Furthermore, in his appeal brief, appellant’s counsel does not raise this question of double jeopardy, confining himself as he does, to the discussion of the evidence in the record, contending that the guilt of the appellant has not been proven beyond reasonable doubt. One aspect of this case as regards double jeopardy is that said defense may be waived, and that failure to urge it in the appeal may be regarded as a waiver of said defense of double jeopardy.
“While the rule is not inflexible, and its application lies within the discretion of the court, except in cases where the error assigned is fundamental, or is so plain that it reveals itself by a casual inspection of the record, or unless the point is expressly reserved by the report of the lower court for the appellate court’s consideration, questions assigned as error are generally considered to be waived by implication where they are not urged or brought forward on appeal. * * *
“Subject to the exceptions stated in the preceding section, questions assigned as error by an appellant are generally deemed to have been abandoned or waived where they are not urged or discussed on appeal.-” (5 C. J. 1218-19).

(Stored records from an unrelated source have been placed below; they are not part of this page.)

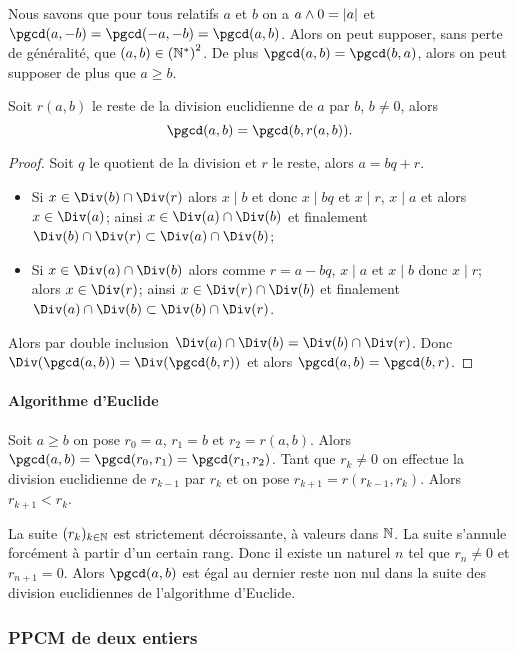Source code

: Nous savons que pour tous relatifs $a$ et $b$ on a $a \wedge 0 = \left\lvert a\right\rvert$ et $\pgcd(a,-b) = \pgcd(-a,-b) = \pgcd(a,b)$. Alors on peut supposer, sans perte de généralité, que $(a,b) \in \left(\mathbb{N}^{*}\right)^{2}$. De plus $\pgcd(a,b) =\pgcd(b,a)$, alors on peut supposer de plus que $a \geq b$.

\begin{lemme}
  Soit $r(a,b)$ le reste de la division euclidienne de $a$ par $b$, $b \neq 0$, alors
  \begin{equation}
    \pgcd(a,b) = \pgcd(b,r(a,b)).
  \end{equation}
\end{lemme}
\begin{proof}
  Soit $q$ le quotient de la division et $r$ le reste, alors $a=bq+r$.
  \begin{itemize}
  \item Si $x \in \Div(b) \cap \Div(r)$ alors $x \mid b$ et donc $x \mid bq$ et $x \mid r$, $x \mid a$ et alors $x \in \Div(a)$; ainsi $x \in \Div(a) \cap \Div(b)$ et finalement $\Div(b) \cap \Div(r) \subset \Div(a) \cap \Div(b)$;
  \item Si $x \in \Div(a) \cap \Div(b)$ alors comme $r=a-bq$, $x \mid a$ et $x \mid b$ donc $x \mid r$; alors $x \in \Div(r)$; ainsi $x \in \Div(r) \cap \Div(b)$ et finalement $\Div(a) \cap \Div(b) \subset \Div(b) \cap \Div(r)$.
  \end{itemize}
  Alors par double inclusion $\Div(a) \cap \Div(b)= \Div(b) \cap \Div(r)$. Donc $\Div(\pgcd(a,b)) = \Div(\pgcd(b,r))$ et alors $\pgcd(a,b) = \pgcd(b,r)$.
\end{proof}

\paragraph{Algorithme d'Euclide}

Soit $a \geq b$ on pose $r_0=a$, $r_1=b$ et $r_2=r(a,b)$. Alors $\pgcd(a,b) = \pgcd(r_0, r_1) = \pgcd(r_1,r_2)$. Tant que $r_k \neq 0$ on effectue la division euclidienne de $r_{k-1}$ par $r_k$ et on pose $r_{k+1}=r(r_{k-1},r_k)$. Alors $r_{k+1} < r_k$.

La suite $(r_k)_{k \in \mathbb{N}}$ est strictement décroissante, à valeurs dans $\mathbb{N}$. La suite s'annule forcément à partir d'un certain rang. Donc il existe un naturel $n$ tel que $r_n \neq 0$ et $r_{n+1}=0$. Alors $\pgcd(a,b)$ est égal au dernier reste non nul dans la suite des division euclidiennes de l'algorithme d'Euclide.

\subsubsection{PPCM de deux entiers}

In truth, counsel for the appellant may not be blamed for failing or declining to raise said question of double jeopardy, knowing as he did that it had already been formally and conclusively determined and adversely decided by this Tribunal in a decision long final and conclusive.
In view of the foregoing, and with the modifications above-stated, the decision of the trial court is hereby affirmed. With costs.
Appellant will be credited with any preventive imprisonment already served.
Bengzon, Bautista Angelo, Labrador, Concepcion, Reyes, J.B.L., and Endencia, JJ., concur.